The programmer is not limited in the choice of parameters and can complete them with function names. In other words, the ideal solution is to pass the name of B() to A() and let A() itself call B(). In this case, there will be no problems with returning control, and the implementation of the recursive algorithm will be more transparent.
Understanding and level of recursion
The problem with developing recursive algorithms is that you need to understand the dynamics of the process. When using recursion in object methods, especially at the level of an abstract ancestor, there is a problem of understanding your own algorithm in the context of its execution time.
Currently, there are no restrictions on the nesting level of functions and stack capacity in call mechanisms, but there is a problem of understanding: at what point in time which data level or which place in the general algorithm called the recursive function and on what number of calls to the most herself she is.
Existing debugging tools are often powerlesstell the programmer the right solution.
Loops and recursion
It is considered that cyclic execution is equivalent to recursion. Indeed, in some cases, the recursive algorithm can be implemented in the syntax of conditional and cyclic constructs.
However, if there is a clear understanding that a particular function must be implemented through a recursive algorithm, any external use of a loop or conditional statements should be abandoned.
The meaning here is that a recursive solution in the form of a function using itself will be a complete, functionally complete algorithm. This algorithm will require the programmer to create it with effort, understanding the dynamics of the algorithm, but it will be the final solution that does not require external control.
Any combination of external conditional and cyclic operators will not allow us to represent the recursive algorithm as a complete function.
Recursion Consensus and OOP
In almost all variants of developing a recursive algorithm, a plan arises to develop two algorithms. The first algorithm generates a list of future objects (instances), and the second algorithm is actually a recursive function.

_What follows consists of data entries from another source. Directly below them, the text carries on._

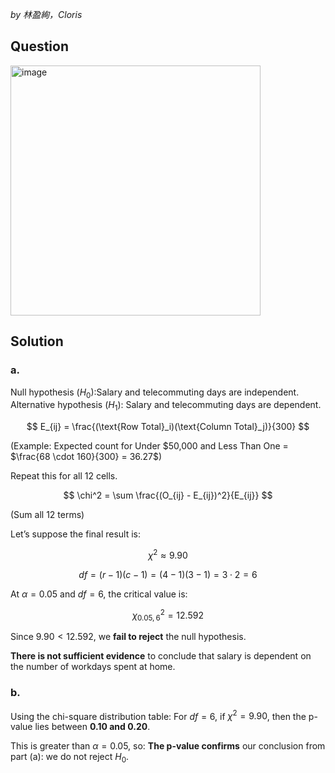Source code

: *by 林盈絢，Cloris*

## Question

<img width="400" alt="image" src="https://github.com/user-attachments/assets/6cae3a94-cac1-4398-8267-bb82a3550842" />

## Solution
### a.
Null hypothesis ($H_0$):Salary and telecommuting days are independent.
Alternative hypothesis ($H_1$): Salary and telecommuting days are dependent.

$$
E_{ij} = \frac{(\text{Row Total}_i)(\text{Column Total}_j)}{300}
$$

(Example: Expected count for Under \$50,000 and Less Than One = $\frac{68 \cdot 160}{300} = 36.27$)

Repeat this for all 12 cells.

$$
\chi^2 = \sum \frac{(O_{ij} - E_{ij})^2}{E_{ij}}
$$

(Sum all 12 terms)

Let’s suppose the final result is:

$$
\chi^2 \approx 9.90
$$

$$
df = (r - 1)(c - 1) = (4 - 1)(3 - 1) = 3 \cdot 2 = 6
$$


At $\alpha = 0.05$ and $df = 6$, the critical value is:

$$
\chi^2_{0.05,6} = 12.592
$$

Since $9.90 < 12.592$, we **fail to reject** the null hypothesis.

**There is not sufficient evidence** to conclude that salary is dependent on the number of workdays spent at home.


### b.

Using the chi-square distribution table:
For $df = 6$, if $\chi^2 = 9.90$, then the p-value lies between **0.10 and 0.20**.

This is greater than $\alpha = 0.05$, so:
**The p-value confirms** our conclusion from part (a): we do not reject $H_0$.

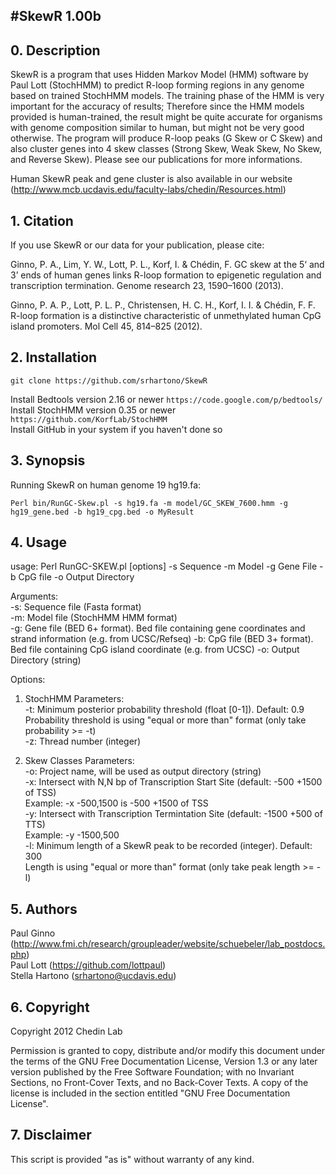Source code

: #SkewR 1.00b
---

## 0. Description

SkewR is a program that uses Hidden Markov Model (HMM) software by Paul Lott (StochHMM) to predict R-loop forming regions in any genome based on trained StochHMM models. The training phase of the HMM is very important for the accuracy of results; Therefore since the HMM models provided is human-trained, the result might be quite accurate for organisms with genome composition similar to human, but might not be very good otherwise. The program will produce R-loop peaks (G Skew or C Skew) and also cluster genes into 4 skew classes (Strong Skew, Weak Skew, No Skew, and Reverse Skew). Please see our publications for more informations.

Human SkewR peak and gene cluster is also available in our website (http://www.mcb.ucdavis.edu/faculty-labs/chedin/Resources.html)

## 1. Citation

If you use SkewR or our data for your publication, please cite:

Ginno, P. A., Lim, Y. W., Lott, P. L., Korf, I. & Chédin, F. GC skew at the 5‘ and 3’ ends of human genes links R-loop formation to epigenetic regulation and transcription termination. Genome research 23, 1590–1600 (2013).

Ginno, P. A. P., Lott, P. L. P., Christensen, H. C. H., Korf, I. I. & Chédin, F. F. R-loop formation is a distinctive characteristic of unmethylated human CpG island promoters. Mol Cell 45, 814–825 (2012).

## 2. Installation

`git clone https://github.com/srhartono/SkewR`

Install Bedtools version 2.16 or newer `https://code.google.com/p/bedtools/`  
Install StochHMM version 0.35 or newer `https://github.com/KorfLab/StochHMM`  
Install GitHub in your system if you haven't done so  

## 3. Synopsis

Running SkewR on human genome 19 hg19.fa:

`Perl bin/RunGC-Skew.pl -s hg19.fa -m model/GC_SKEW_7600.hmm -g hg19_gene.bed -b hg19_cpg.bed -o MyResult`

## 4. Usage

usage: Perl RunGC-SKEW.pl [options] -s Sequence -m Model -g Gene File -b CpG file -o Output Directory

Arguments:  
-s: Sequence file (Fasta format)  
-m: Model file (StochHMM HMM format)  
-g: Gene file (BED 6+ format). Bed file containing gene coordinates and strand information (e.g. from UCSC/Refseq)
-b: CpG file (BED 3+ format). Bed file containing CpG island coordinate (e.g. from UCSC)
-o: Output Directory (string)  

Options:  

1. StochHMM Parameters:  
-t: Minimum posterior probability threshold (float [0-1]). Default: 0.9  
    Probability threshold is using \"equal or more than\" format (only take probability >= -t)  
-z: Thread number (integer)  

2. Skew Classes Parameters:  
-o: Project name, will be used as output directory (string)  
-x: Intersect with N,N bp of Transcription Start Site (default: -500 +1500 of TSS)  
    Example: -x -500,1500 is -500 +1500 of TSS  
-y: Intersect with Transcription Termintation Site (default: -1500 +500 of TTS)  
    Example: -y -1500,500  
-l: Minimum length of a SkewR peak to be recorded (integer). Default: 300  
Length is using \"equal or more than\" format (only take peak length >= -l)

## 5. Authors

Paul Ginno (http://www.fmi.ch/research/groupleader/website/schuebeler/lab_postdocs.php)  
Paul Lott (https://github.com/lottpaul)  
Stella Hartono (srhartono@ucdavis.edu)  

## 6. Copyright

Copyright 2012 Chedin Lab

Permission is granted to copy, distribute and/or modify this document under the terms of the GNU Free Documentation License, Version 1.3 or any later version published by the Free Software Foundation; with no Invariant Sections, no Front-Cover Texts, and no Back-Cover Texts. A copy of the license is included in the section entitled "GNU Free Documentation License".

## 7. Disclaimer

This script is provided "as is" without warranty of any kind.
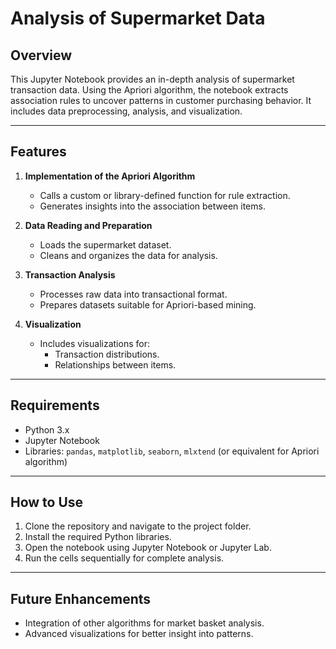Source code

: # Analysis of Supermarket Data

## Overview
This Jupyter Notebook provides an in-depth analysis of supermarket transaction data. Using the Apriori algorithm, the notebook extracts association rules to uncover patterns in customer purchasing behavior. It includes data preprocessing, analysis, and visualization.

---

## Features

1. **Implementation of the Apriori Algorithm**  
   - Calls a custom or library-defined function for rule extraction.
   - Generates insights into the association between items.

2. **Data Reading and Preparation**  
   - Loads the supermarket dataset.
   - Cleans and organizes the data for analysis.

3. **Transaction Analysis**  
   - Processes raw data into transactional format.
   - Prepares datasets suitable for Apriori-based mining.

4. **Visualization**  
   - Includes visualizations for:
     - Transaction distributions.
     - Relationships between items.

---

## Requirements
- Python 3.x
- Jupyter Notebook
- Libraries: `pandas`, `matplotlib`, `seaborn`, `mlxtend` (or equivalent for Apriori algorithm)

---

## How to Use
1. Clone the repository and navigate to the project folder.
2. Install the required Python libraries.
3. Open the notebook using Jupyter Notebook or Jupyter Lab.
4. Run the cells sequentially for complete analysis.

---

## Future Enhancements
- Integration of other algorithms for market basket analysis.
- Advanced visualizations for better insight into patterns.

The best solution would be to arrange recursion as a single property (method) that actually contains the recursive algorithm, and put all the preparatory work into the object constructor.
A recursive algorithm will only be the right solution when it worksonly by himself, without external control and management. An external algorithm can only give a signal to work. The result of this work should be the expected solution, without external support.
Recursion should always be a complete stand-alone solution.
Intuitive understanding and functional completeness
When object-oriented programming became the de facto standard, it became obvious that in order to code effectively, you need to change your own thinking. The programmer must move from the syntax and semantics of the language to the dynamics of the semantics during the execution of the algorithm.
Characteristic of recursion: it can be applied to everything:
- web scraping;
- search operations;
- parsing text information;
- reading or creating MS Word documents;
- sampling or analyzing tags…
Characteristic of OOP: it makes it possible to describe a recursive algorithm at the level of an abstract ancestor, but provide for it to refer to unique descendants, each of which has its own palette of data and properties.
Recursion is ideal because it requires the functional completeness of its algorithm. OOP improves the performance of a recursive algorithm by giving it access to all unique children.